If history is one of life's great lessons, there are many times in "Dangerous Nation" that one reads about the foreign policy mistakes of the eighteenth and nineteenth centuries that are clearly repeated in America's intervention in Iraq. Overreaching, an effort to establish democracies where they may not be wanted and a will to impose our "goodness" as a nation are just some examples. Robert Kagan has offered a wonderfully thorough book in "Dangerous Nation" and I highly recommend it, especially for its look at how United States foreign policy has been viewed over time from within our own borders and from without.
Refreshing Look at Early American Foreign Policy December 22, 2006 17 out of 20 found this review helpful
Robert Kagan begins this first volume of his history of American foreign policy by arguing that the Puritans' concept of America as a "City on a Hill" had less of an impact on the nation's development than the culture of "aggressive expansionism" and "acquisitive materialism" that developed along the Chesapeake Bay. This is the first, but not the last, myth that Kagan takes great relish in demolishing in this important new book on America's relations with the rest of the world up to the outbreak of the Spanish-American War.
Kagan's argument is that the notion that the United States was an isolationist power uninterested in world affairs until recently is dead wrong. He contends that the United States always had a keen interest in world affairs and in promoting its agenda abroad. And not just any agenda -- Kagan rejects the idea that the early architects of American foreign policy were motivated principally by national interest. Instead, spreading classical liberal economic and political ideas around the world was the main aim of Americans from the beginning.

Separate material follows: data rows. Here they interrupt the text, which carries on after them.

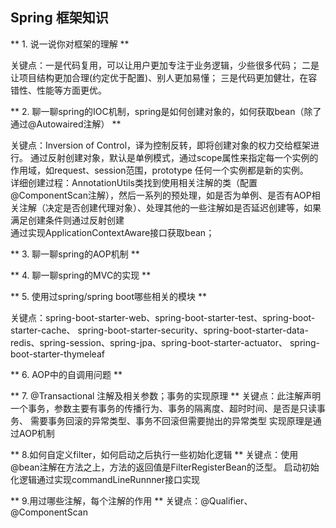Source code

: ## Spring 框架知识

** 1. 说一说你对框架的理解 **

关键点：一是代码复用，可以让用户更加专注于业务逻辑，少些很多代码；
二是让项目结构更加合理(约定优于配置)、别人更加易懂；
三是代码更加健壮，在容错性、性能等方面更优。

** 2. 聊一聊spring的IOC机制，spring是如何创建对象的，如何获取bean（除了通过@Autowaired注解） **

关键点：Inversion of Control，译为控制反转，即将创建对象的权力交给框架进行。
通过反射创建对象，默认是单例模式，通过scope属性来指定每一个实例的作用域，如request、session范围，prototype 任何一个实例都是新的实例。<br>
详细创建过程：AnnotationUtils类找到使用相关注解的类（配置@ComponentScan注解），然后一系列的预处理，如是否为单例、是否有AOP相关注解（决定是否创建代理对象）、处理其他的一些注解如是否延迟创建等，如果满足创建条件则通过反射创建<br>
通过实现ApplicationContextAware接口获取bean；

** 3. 聊一聊spring的AOP机制 **

** 4. 聊一聊spring的MVC的实现 **

** 5. 使用过spring/spring boot哪些相关的模块 **

关键点：spring-boot-starter-web、spring-boot-starter-test、spring-boot-starter-cache、
spring-boot-starter-security、spring-boot-starter-data-redis、spring-session、spring-jpa、spring-boot-starter-actuator、
spring-boot-starter-thymeleaf

** 6. AOP中的自调用问题 **


** 7. @Transactional 注解及相关参数；事务的实现原理 **
关键点：此注解声明一个事务，参数主要有事务的传播行为、事务的隔离度、超时时间、是否是只读事务、
需要事务回滚的异常类型、事务不回滚但需要抛出的异常类型
实现原理是通过AOP机制


** 8.如何自定义filter，如何启动之后执行一些初始化逻辑 **
关键点：使用@bean注解在方法之上，方法的返回值是FilterRegisterBean的泛型。
启动初始化逻辑通过实现commandLineRunnner接口实现


** 9.用过哪些注解，每个注解的作用 **
关键点：@Qualifier、@ComponentScan

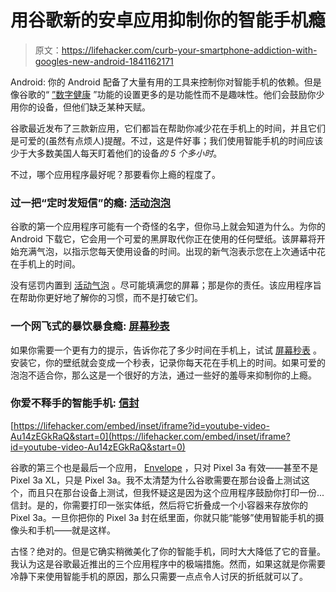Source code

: # 用谷歌新的安卓应用抑制你的智能手机瘾

> 原文：<https://lifehacker.com/curb-your-smartphone-addiction-with-googles-new-android-1841162171>

Android: 你的 Android 配备了大量有用的工具来控制你对智能手机的依赖。但是像谷歌的“ [”数字健康](https://lifehacker.com/the-best-new-features-in-android-q-1834620582) ”功能的设置更多的是功能性而不是趣味性。他们会鼓励你少用你的设备，但他们缺乏某种天赋。



谷歌最近发布了三款新应用，它们都旨在帮助你减少花在手机上的时间，并且它们是可爱的(虽然有点烦人)提醒。不过，这是件好事；我们使用智能手机的时间应该少于大多数美国人每天盯着他们的设备*的 5 个多小时*。

不过，哪个应用程序最好呢？那要看你上瘾的程度了。

### **过一把“定时发短信”的瘾:** [**活动泡泡**](https://play.google.com/store/apps/details?id=com.digitalwellbeingexperiments.activitybubbles)

谷歌的第一个应用程序可能有一个奇怪的名字，但你马上就会知道为什么。为你的 Android 下载它，它会用一个可爱的黑屏取代你正在使用的任何壁纸。该屏幕将开始充满气泡，以指示您每天使用设备的时间。出现的新气泡表示您在上次通话中花在手机上的时间。

没有惩罚内置到 [活动气泡](https://play.google.com/store/apps/details?id=com.digitalwellbeingexperiments.activitybubbles) 。尽可能填满您的屏幕；那是你的责任。该应用程序旨在帮助你更好地了解你的习惯，而不是打破它们。

### **一个网飞式的暴饮暴食瘾:** [**屏幕秒表**](https://play.google.com/store/apps/details?id=com.digitalwellbeingexperiments.screenstopwatch)

如果你需要一个更有力的提示，告诉你花了多少时间在手机上，试试 [屏幕秒表](https://play.google.com/store/apps/details?id=com.digitalwellbeingexperiments.screenstopwatch) 。安装它，你的壁纸就会变成一个秒表，记录你每天花在手机上的时间。如果可爱的泡泡不适合你，那么这是一个很好的方法，通过一些好的羞辱来抑制你的上瘾。

### **你爱不释手的智能手机:** [**信封**](https://play.google.com/store/apps/details?id=com.specialprojects.experiments.envelopecall)

 [https://lifehacker.com/embed/inset/iframe?id=youtube-video-Au14zEGkRaQ&start=0](https://lifehacker.com/embed/inset/iframe?id=youtube-video-Au14zEGkRaQ&start=0) 

谷歌的第三个也是最后一个应用， [Envelope](https://play.google.com/store/apps/details?id=com.specialprojects.experiments.envelopecall) ，只对 Pixel 3a 有效——甚至不是 Pixel 3a XL，只是 Pixel 3a。我不太清楚为什么谷歌需要在那台设备上测试这个，而且只在那台设备上测试，但我怀疑这是因为这个应用程序鼓励你打印一份...信封。是的，你需要打印一张实体纸，然后将它折叠成一个小容器来存放你的 Pixel 3a。一旦你把你的 Pixel 3a 封在纸里面，你就只能“能够”使用智能手机的摄像头和手机——就是这样。

古怪？绝对的。但是它确实稍微美化了你的智能手机，同时大大降低了它的音量。我认为这是谷歌最近推出的三个应用程序中的极端措施。然而，如果这就是你需要冷静下来使用智能手机的原因，那么只需要一点点令人讨厌的折纸就可以了。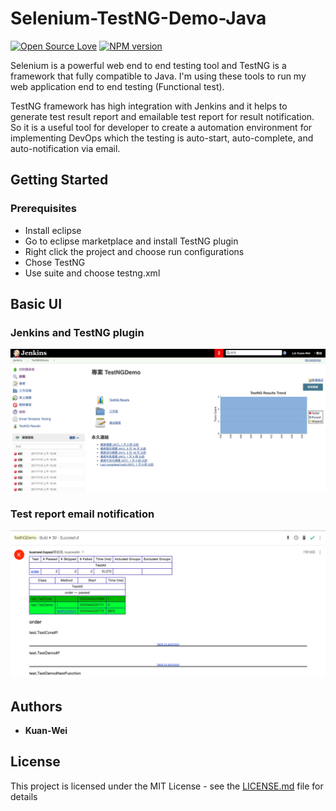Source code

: # Selenium-TestNG-Demo-Java

[![Open Source Love](https://badges.frapsoft.com/os/mit/mit.svg?v=102)](https://github.com/hayasilin/Selenium-TestNG-Demo-Java)
[![NPM version](https://badge.fury.io/js/badge-list.svg)](http://badge.fury.io/js/badge-list)

Selenium is a powerful web end to end testing tool and TestNG is a framework that fully compatible to Java. I'm using these tools to run my web application end to end testing (Functional test).

TestNG framework has high integration with Jenkins and it helps to generate test result report and emailable test report for result notification. So it is a useful tool for developer to create a automation environment for implementing DevOps which the testing is auto-start, auto-complete, and auto-notification via email.


## Getting Started

### Prerequisites

* Install eclipse
* Go to eclipse marketplace and install TestNG plugin
* Right click the project and choose run configurations
* Chose TestNG
* Use suite and choose testng.xml

## Basic UI

###  Jenkins and TestNG plugin
![alt text](https://raw.githubusercontent.com/hayasilin/Selenium-TestNG-Demo-Java/master/Screenshots/1.png)

###  Test report email notification
![alt text](https://raw.githubusercontent.com/hayasilin/Selenium-TestNG-Demo-Java/master/Screenshots/2.png)

## Authors

* **Kuan-Wei**

## License

This project is licensed under the MIT License - see the [LICENSE.md](LICENSE.md) file for details
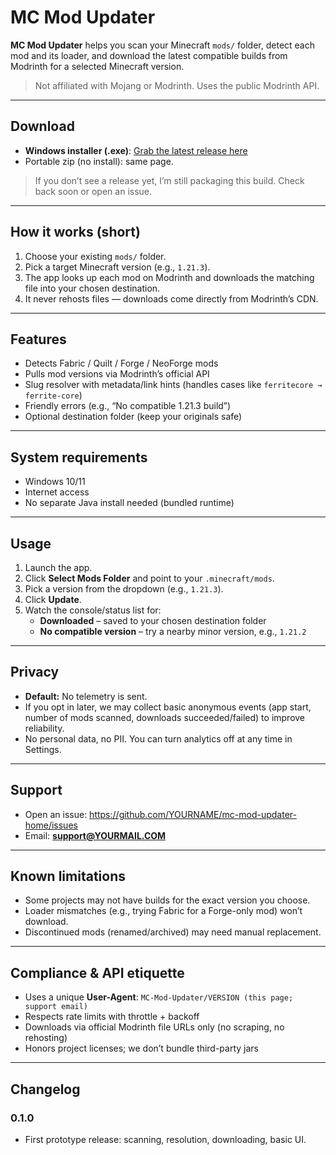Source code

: # MC Mod Updater

**MC Mod Updater** helps you scan your Minecraft `mods/` folder, detect each mod and its loader, and download the latest compatible builds from Modrinth for a selected Minecraft version.

> Not affiliated with Mojang or Modrinth. Uses the public Modrinth API.

---

## Download

- **Windows installer (.exe)**: [Grab the latest release here](https://github.com/YOURNAME/mc-mod-updater-home/releases)  
- Portable zip (no install): same page.

> If you don’t see a release yet, I’m still packaging this build. Check back soon or open an issue.

---

## How it works (short)

1. Choose your existing `mods/` folder.
2. Pick a target Minecraft version (e.g., `1.21.3`).
3. The app looks up each mod on Modrinth and downloads the matching file into your chosen destination.
4. It never rehosts files — downloads come directly from Modrinth’s CDN.

---

## Features

- Detects Fabric / Quilt / Forge / NeoForge mods
- Pulls mod versions via Modrinth’s official API
- Slug resolver with metadata/link hints (handles cases like `ferritecore → ferrite-core`)
- Friendly errors (e.g., “No compatible 1.21.3 build”)
- Optional destination folder (keep your originals safe)

---

## System requirements

- Windows 10/11
- Internet access
- No separate Java install needed (bundled runtime)

---

## Usage

1. Launch the app.
2. Click **Select Mods Folder** and point to your `.minecraft/mods`.
3. Pick a version from the dropdown (e.g., `1.21.3`).
4. Click **Update**.
5. Watch the console/status list for:
   - **Downloaded** – saved to your chosen destination folder
   - **No compatible version** – try a nearby minor version, e.g., `1.21.2`

---

## Privacy

- **Default:** No telemetry is sent.
- If you opt in later, we may collect basic anonymous events (app start, number of mods scanned, downloads succeeded/failed) to improve reliability.
- No personal data, no PII. You can turn analytics off at any time in Settings.

---

## Support

- Open an issue: https://github.com/YOURNAME/mc-mod-updater-home/issues  
- Email: **support@YOURMAIL.COM**

---

## Known limitations

- Some projects may not have builds for the exact version you choose.
- Loader mismatches (e.g., trying Fabric for a Forge-only mod) won’t download.
- Discontinued mods (renamed/archived) may need manual replacement.

---

## Compliance & API etiquette

- Uses a unique **User-Agent**: `MC-Mod-Updater/VERSION (this page; support email)`
- Respects rate limits with throttle + backoff
- Downloads via official Modrinth file URLs only (no scraping, no rehosting)
- Honors project licenses; we don’t bundle third-party jars

---

## Changelog

### 0.1.0
- First prototype release: scanning, resolution, downloading, basic UI.

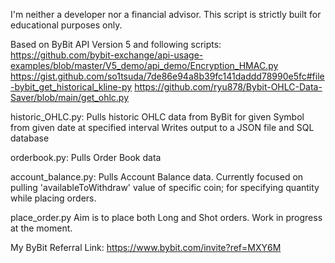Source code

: I'm neither a developer nor a financial advisor. This script is strictly built for educational purposes only.

Based on ByBit API Version 5 and following scripts:
https://github.com/bybit-exchange/api-usage-examples/blob/master/V5_demo/api_demo/Encryption_HMAC.py
https://gist.github.com/so1tsuda/7de86e94a8b39fc141daddd78990e5fc#file-bybit_get_historical_kline-py
https://github.com/ryu878/Bybit-OHLC-Data-Saver/blob/main/get_ohlc.py

historic_OHLC.py:
Pulls historic OHLC data from ByBit for given Symbol from given date at specified interval
Writes output to a JSON file and SQL database

orderbook.py:
Pulls Order Book data

account_balance.py:
Pulls Account Balance data. 
Currently focused on pulling 'availableToWithdraw' value of specific coin; for specifying quantity while placing orders.

place_order.py
Aim is to place both Long and Shot orders. Work in progress at the moment.


My ByBit Referral Link: https://www.bybit.com/invite?ref=MXY6M
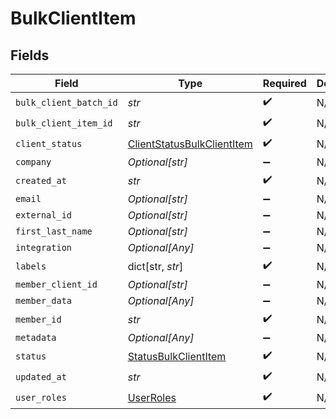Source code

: # BulkClientItem


## Fields

| Field                                                                           | Type                                                                            | Required                                                                        | Description                                                                     |
| ------------------------------------------------------------------------------- | ------------------------------------------------------------------------------- | ------------------------------------------------------------------------------- | ------------------------------------------------------------------------------- |
| `bulk_client_batch_id`                                                          | *str*                                                                           | :heavy_check_mark:                                                              | N/A                                                                             |
| `bulk_client_item_id`                                                           | *str*                                                                           | :heavy_check_mark:                                                              | N/A                                                                             |
| `client_status`                                                                 | [ClientStatusBulkClientItem](../../models/shared/clientstatusbulkclientitem.md) | :heavy_check_mark:                                                              | N/A                                                                             |
| `company`                                                                       | *Optional[str]*                                                                 | :heavy_minus_sign:                                                              | N/A                                                                             |
| `created_at`                                                                    | *str*                                                                           | :heavy_check_mark:                                                              | N/A                                                                             |
| `email`                                                                         | *Optional[str]*                                                                 | :heavy_minus_sign:                                                              | N/A                                                                             |
| `external_id`                                                                   | *Optional[str]*                                                                 | :heavy_minus_sign:                                                              | N/A                                                                             |
| `first_last_name`                                                               | *Optional[str]*                                                                 | :heavy_minus_sign:                                                              | N/A                                                                             |
| `integration`                                                                   | *Optional[Any]*                                                                 | :heavy_minus_sign:                                                              | N/A                                                                             |
| `labels`                                                                        | dict[str, *str*]                                                                | :heavy_check_mark:                                                              | N/A                                                                             |
| `member_client_id`                                                              | *Optional[str]*                                                                 | :heavy_minus_sign:                                                              | N/A                                                                             |
| `member_data`                                                                   | *Optional[Any]*                                                                 | :heavy_minus_sign:                                                              | N/A                                                                             |
| `member_id`                                                                     | *str*                                                                           | :heavy_check_mark:                                                              | N/A                                                                             |
| `metadata`                                                                      | *Optional[Any]*                                                                 | :heavy_minus_sign:                                                              | N/A                                                                             |
| `status`                                                                        | [StatusBulkClientItem](../../models/shared/statusbulkclientitem.md)             | :heavy_check_mark:                                                              | N/A                                                                             |
| `updated_at`                                                                    | *str*                                                                           | :heavy_check_mark:                                                              | N/A                                                                             |
| `user_roles`                                                                    | [UserRoles](../../models/shared/userroles.md)                                   | :heavy_check_mark:                                                              | N/A                                                                             |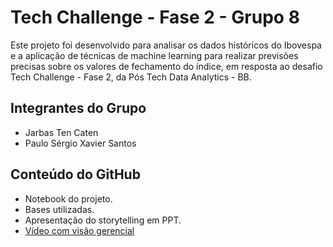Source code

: # Tech Challenge - Fase 2 - Grupo 8

Este projeto foi desenvolvido para analisar os dados históricos do Ibovespa e a aplicação de técnicas de machine learning para realizar previsões precisas sobre os valores de fechamento do índice, em resposta ao desafio Tech Challenge - Fase 2, da Pós Tech Data Analytics - BB.

## Integrantes do Grupo

- Jarbas Ten Caten
- Paulo Sérgio Xavier Santos

## Conteúdo do GitHub

- Notebook do projeto.
- Bases utilizadas.
- Apresentação do storytelling em PPT.
- [Vídeo com visão gerencial](https://youtu.be/vouVz0IvNQo)
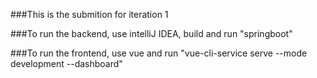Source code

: ###This is the submition for iteration 1

###To run the backend, use intelliJ IDEA, build and run "springboot"

###To run the frontend, use vue and run "vue-cli-service serve --mode development --dashboard"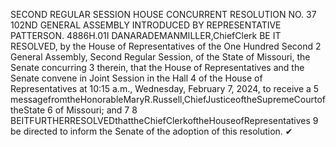 SECOND REGULAR SESSION
HOUSE CONCURRENT
RESOLUTION NO. 37
102ND GENERAL ASSEMBLY
INTRODUCED BY REPRESENTATIVE PATTERSON.
4886H.01I DANARADEMANMILLER,ChiefClerk
BE IT RESOLVED, by the House of Representatives of the One Hundred Second
2 General Assembly, Second Regular Session, of the State of Missouri, the Senate concurring
3 therein, that the House of Representatives and the Senate convene in Joint Session in the Hall
4 of the House of Representatives at 10:15 a.m., Wednesday, February 7, 2024, to receive a
5 messagefromtheHonorableMaryR.Russell,ChiefJusticeoftheSupremeCourtoftheState
6 of Missouri; and
7
8 BEITFURTHERRESOLVEDthattheChiefClerkoftheHouseofRepresentatives
9 be directed to inform the Senate of the adoption of this resolution.
✔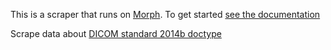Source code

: This is a scraper that runs on [Morph](https://morph.io). To get started [see the documentation](https://morph.io/documentation)

Scrape data about [DICOM standard 2014b doctype](ftp://medical.nema.org/medical/dicom/2014b/source/docbook/)
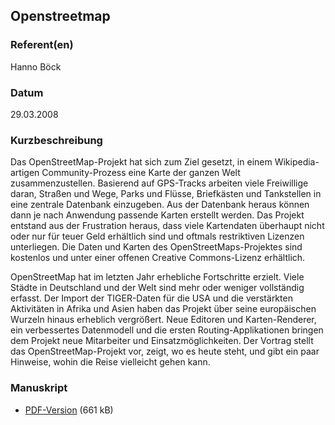 
 
## Openstreetmap


### Referent(en)
 Hanno Böck

### Datum
 29.03.2008

### Kurzbeschreibung
 Das OpenStreetMap-Projekt hat sich zum Ziel gesetzt, in einem Wikipedia-artigen Community-Prozess eine Karte der ganzen Welt zusammenzustellen. Basierend auf GPS-Tracks arbeiten viele Freiwillige daran, Straßen und Wege, Parks und Flüsse, Briefkästen und Tankstellen in eine zentrale Datenbank einzugeben. Aus der Datenbank heraus können dann je nach Anwendung passende Karten erstellt werden. Das Projekt entstand aus der Frustration heraus, dass viele Kartendaten überhaupt nicht oder nur für teuer Geld erhältlich sind und oftmals restriktiven Lizenzen unterliegen. Die Daten und Karten des OpenStreetMaps-Projektes sind kostenlos und unter einer offenen Creative Commons-Lizenz erhältlich.

OpenStreetMap hat im letzten Jahr erhebliche Fortschritte erzielt. Viele Städte in Deutschland und der Welt sind mehr oder weniger vollständig erfasst. Der Import der TIGER-Daten für die USA und die verstärkten Aktivitäten in Afrika und Asien haben das Projekt über seine europäischen Wurzeln hinaus erheblich vergrößert. Neue Editoren und Karten-Renderer, ein verbessertes Datenmodell und die ersten Routing-Applikationen bringen dem Projekt neue Mitarbeiter und Einsatzmöglichkeiten. Der Vortrag stellt das OpenStreetMap-Projekt vor, zeigt, wo es heute steht, und gibt ein paar Hinweise, wohin die Reise vielleicht gehen kann.

### Manuskript

          
* [PDF-Version](/download/Vortraege/Openstreetmap.pdf) (661 kB)
                 
      
  

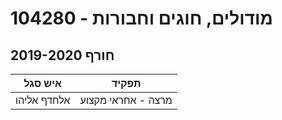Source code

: # 104280 - מודולים, חוגים וחבורות

## חורף 2019-2020

| איש סגל | תפקיד |
| ---- | ---- |
| אלחדף אליהו | מרצה - אחראי מקצוע |

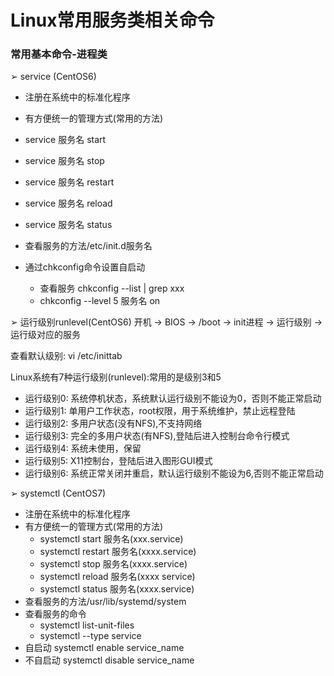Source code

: Linux常用服务类相关命令
========

### 常用基本命令-进程类
➢ service (CentOS6)
- 注册在系统中的标准化程序
- 有方便统一的管理方式(常用的方法)
- service 服务名 start
- service 服务名 stop
- service 服务名 restart
- service 服务名 reload
- service 服务名 status

- 查看服务的方法/etc/init.d服务名

- 通过chkconfig命令设置自启动
  - 查看服务 chkconfig --list | grep xxx
  - chkconfig --level 5 服务名 on

➢ 运行级别runlevel(CentOS6)
开机 -> BIOS -> /boot -> init进程 -> 运行级别 -> 运行级对应的服务

查看默认级别: vi /etc/inittab

Linux系统有7种运行级别(runlevel):常用的是级别3和5
- 运行级别0: 系统停机状态，系统默认运行级别不能设为0，否则不能正常启动
- 运行级别1: 单用户工作状态，root权限，用于系统维护，禁止远程登陆
- 运行级别2: 多用户状态(没有NFS),不支持网络
- 运行级别3: 完全的多用户状态(有NFS),登陆后进入控制台命令行模式
- 运行级别4: 系统未使用，保留
- 运行级别5: X11控制台，登陆后进入图形GUI模式
- 运行级别6: 系统正常关闭并重启，默认运行级别不能设为6,否则不能正常启动

➢ systemctl (CentOS7)
- 注册在系统中的标准化程序
- 有方便统一的管理方式(常用的方法)
  - systemctl start 服务名(xxx.service)
  - systemctl restart 服务名(xxxx.service)
  - systemctl stop 服务名(xxxx.service)
  - systemctl reload 服务名(xxxx service)
  - systemctl status 服务名(xxxx.service)
- 查看服务的方法/usr/lib/systemd/system
- 查看服务的命令
  - systemctl list-unit-files
  - systemctl --type service
- 自启动 systemctl enable service_name
- 不自启动 systemctl disable service_name
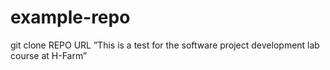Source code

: # example-repo
git clone REPO URL
 ”This is a test for the software project development lab course at H-Farm”
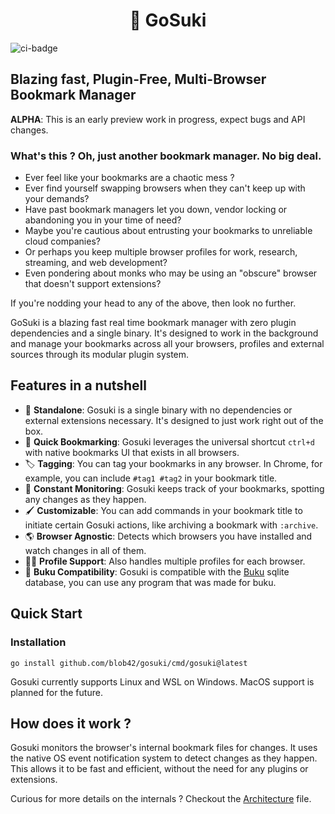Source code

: <h1 align="center">🔖 GoSuki</h1>

![ci-badge](https://git.srv.blob/gosuki/gosuki-priv/actions/workflows/go.yml/badge.svg?branch=master&event=push)

## Blazing fast, Plugin-Free, Multi-Browser Bookmark Manager

**ALPHA**: This is an early preview work in progress, expect bugs and API changes.

### What's this ? Oh, just another bookmark manager. No big deal.

- Ever feel like your bookmarks are a chaotic mess ?
- Ever find yourself swapping browsers when they can't keep up with your demands?
- Have past bookmark managers let you down, vendor locking or abandoning you in your time of need?
- Maybe you're cautious about entrusting your bookmarks to unreliable cloud companies?
- Or perhaps you keep multiple browser profiles for work, research, streaming, and web development?
- Even pondering about monks who may be using an "obscure" browser that doesn't support extensions?

If you're nodding your head to any of the above, then look no further. 

GoSuki is a blazing fast real time bookmark manager with zero plugin
dependencies and a single binary. It's designed to work in the background and
manage your bookmarks across all your browsers, profiles and external sources
through its modular plugin system.

## Features in a nutshell

- 🔌 **Standalone**: Gosuki is a single binary with no dependencies or external extensions necessary. It's designed to just work right out of the box.
- 🔖 **Quick Bookmarking**: Gosuki leverages the  universal shortcut `ctrl+d` with native bookmarks UI that exists in all browsers.
- 🏷️ **Tagging**: You can tag your bookmarks in any browser. In Chrome, for example, you can include `#tag1 #tag2` in your bookmark title.
- 🔎 **Constant Monitoring**: Gosuki keeps track of your bookmarks, spotting any changes as they happen.
- 🖌️ **Customizable**: You can add commands in your bookmark title to initiate certain Gosuki actions, like archiving a bookmark with `:archive`.
- 🌎 **Browser Agnostic**: Detects which browsers you have installed and watch changes in all of them.
- 👤🔀 **Profile Support**: Also handles multiple profiles for each browser.
- 💾 **Buku Compatibility**: Gosuki is compatible with the [Buku](https://github.com/jarun/buku) sqlite database, you can use any program that was made for buku.

## Quick Start

### Installation

`go install github.com/blob42/gosuki/cmd/gosuki@latest`

Gosuki currently supports Linux and WSL on Windows. MacOS support is planned for the future.


## How does it work ?

Gosuki monitors the browser's internal bookmark files for changes. It uses the native OS event notification system to detect changes as they happen. This allows it to be fast and efficient, without the need for any plugins or extensions.

Curious for more details on the internals ? Checkout the [Architecture](docs/artchitecture.md) file.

One of Dangerous Nation's strengths, as it was with Kagan's last book ("Of Paradise and Power"), is the clarity and force of his writing. He uses vivid, yet succinct, language to communicate his ideas. The book is also enjoyable for the spotlight it shines on less well known incidents in American foreign policy, such as the American confrontation with Germany over Somoa in the 1880s. There are so many interesting little corners of this book, such as Kagan's argument that the United States' foreign policy could hardly fail to be unique because its republican institutions were answerable to its citizens for their safety and prosperity; his explanation as to why the ebb and flow of American expansion resulted, in part, from the nation's debate over slavery; and his description of the views of America from abroad, which were at times hopeful that the United States might bring a new order of things to the world and at other times fearful as to what that new order would be.
The quibble that I would have with his book is that some of the ideas he works so hard to debunk sometimes seem to be little more than straw men. Much of the book sets up, as its antithesis, the idea that America had NO interest in the world and wanted NO relations with the rest of the world. Such a premise is easy to knock down, because then any American who even expresses an interest in something that happens outside the nation's borders easily refutes it. Kagan can therefore raise his argument and easily "prove" it, for instance, with reference to the fierce debates over the Napoleonic Wars.
Nevertheless, the book is a great romp through the first one hundred plus years of American foreign policy. I look forward to Volume II.